Dear drunk me, don't shave my balls til you're sober. My junk looks like a pomeranian with mange.
I just want you to know I tipped the cab driver $10 last night because I felt bad that he didn't have healthcare.
Miss Michigan hasn't even been Miss USA for 24hrs and already stripper pole pics are surfacing. Classy.
it's like her boobs came off with her bra
I got kicked out of an open bar wedding reception. The bride "felt threatened" by my presence. Not my fault she's ugly
A picture just appeared on facebook. I am puking in the toilet, you are next to me puking in the sink. I think we have our christmas card.

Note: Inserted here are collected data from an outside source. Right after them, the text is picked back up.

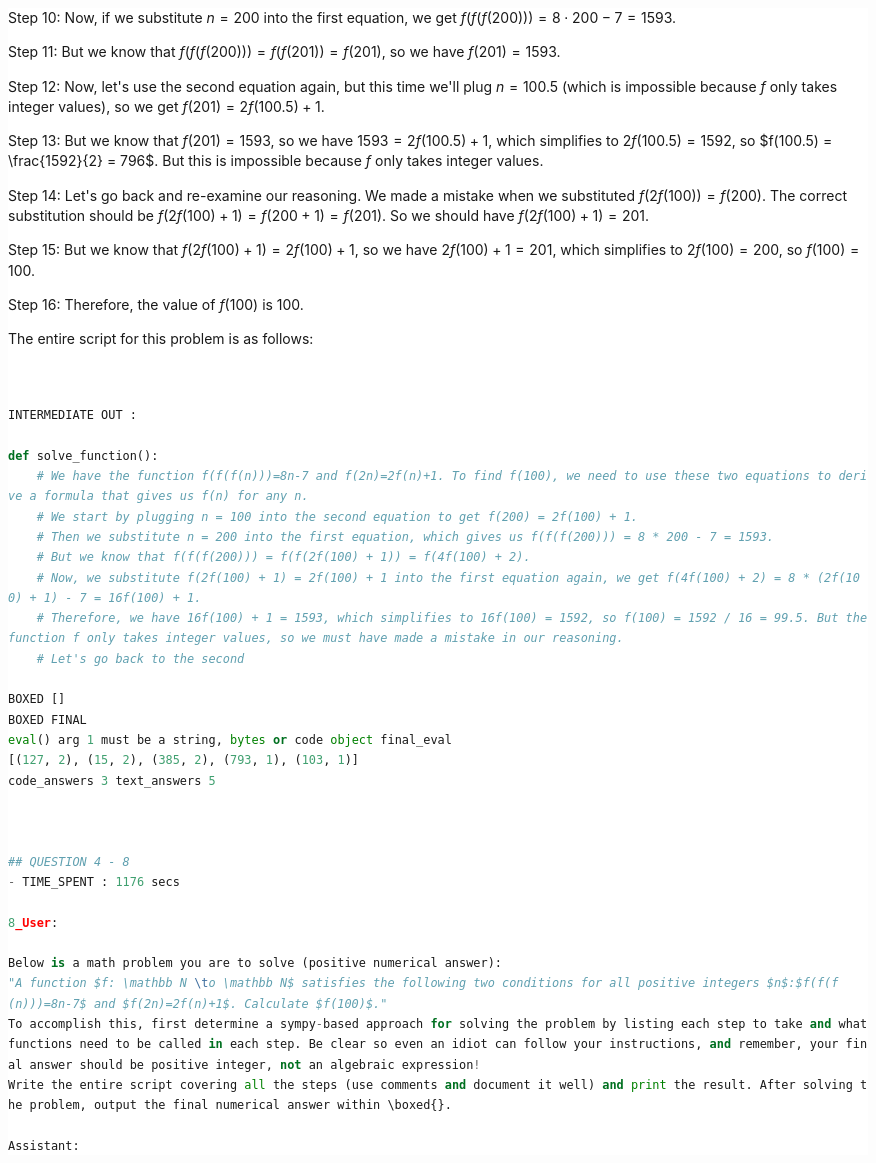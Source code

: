 Step 10: Now, if we substitute $n = 200$ into the first equation, we get $f(f(f(200))) = 8 \cdot 200 - 7 = 1593$.

Step 11: But we know that $f(f(f(200))) = f(f(201)) = f(201)$, so we have $f(201) = 1593$.

Step 12: Now, let's use the second equation again, but this time we'll plug $n = 100.5$ (which is impossible because $f$ only takes integer values), so we get $f(201) = 2f(100.5) + 1$.

Step 13: But we know that $f(201) = 1593$, so we have $1593 = 2f(100.5) + 1$, which simplifies to $2f(100.5) = 1592$, so $f(100.5) = \frac{1592}{2} = 796$. But this is impossible because $f$ only takes integer values.

Step 14: Let's go back and re-examine our reasoning. We made a mistake when we substituted $f(2f(100)) = f(200)$. The correct substitution should be $f(2f(100) + 1) = f(200 + 1) = f(201)$. So we should have $f(2f(100) + 1) = 201$.

Step 15: But we know that $f(2f(100) + 1) = 2f(100) + 1$, so we have $2f(100) + 1 = 201$, which simplifies to $2f(100) = 200$, so $f(100) = 100$.

Step 16: Therefore, the value of $f(100)$ is 100.

The entire script for this problem is as follows:

```python


INTERMEDIATE OUT :

def solve_function():
    # We have the function f(f(f(n)))=8n-7 and f(2n)=2f(n)+1. To find f(100), we need to use these two equations to derive a formula that gives us f(n) for any n.
    # We start by plugging n = 100 into the second equation to get f(200) = 2f(100) + 1.
    # Then we substitute n = 200 into the first equation, which gives us f(f(f(200))) = 8 * 200 - 7 = 1593.
    # But we know that f(f(f(200))) = f(f(2f(100) + 1)) = f(4f(100) + 2).
    # Now, we substitute f(2f(100) + 1) = 2f(100) + 1 into the first equation again, we get f(4f(100) + 2) = 8 * (2f(100) + 1) - 7 = 16f(100) + 1.
    # Therefore, we have 16f(100) + 1 = 1593, which simplifies to 16f(100) = 1592, so f(100) = 1592 / 16 = 99.5. But the function f only takes integer values, so we must have made a mistake in our reasoning.
    # Let's go back to the second

BOXED []
BOXED FINAL 
eval() arg 1 must be a string, bytes or code object final_eval
[(127, 2), (15, 2), (385, 2), (793, 1), (103, 1)]
code_answers 3 text_answers 5



## QUESTION 4 - 8 
- TIME_SPENT : 1176 secs

8_User:

Below is a math problem you are to solve (positive numerical answer):
"A function $f: \mathbb N \to \mathbb N$ satisfies the following two conditions for all positive integers $n$:$f(f(f(n)))=8n-7$ and $f(2n)=2f(n)+1$. Calculate $f(100)$."
To accomplish this, first determine a sympy-based approach for solving the problem by listing each step to take and what functions need to be called in each step. Be clear so even an idiot can follow your instructions, and remember, your final answer should be positive integer, not an algebraic expression!
Write the entire script covering all the steps (use comments and document it well) and print the result. After solving the problem, output the final numerical answer within \boxed{}.

Assistant: 

```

He turned down a handjob. A HANDJOB. I know I'm no Jessica Simpson, but...
Actually, she's fat now, so...
Fuck. I AM Jessica Simpson.
He leaned in to kiss me and I dodged him but i fell on the floor. I guess I never got up cuz I woke up on the floor and he was in his bed
Everybodys gonna want to make out w me dressed as big bird
Big bird is like some childhood daddy fantasy come true for carnival
I keep thinking your bag of thongs is a bag of chips. So mad I can't eat them.
I'm high. The text bubbles floating do no justice to the underwater experiences
I'm at a first year old's birthday party and a midget dressed as a cop just showed up. Word is we're going to toss and bowl with him. Updates to come.
Smoking a bowl and ordering Dominos, you want in on either, both, or none?
Keep in mind this was 2012... YOLO was a very new concept.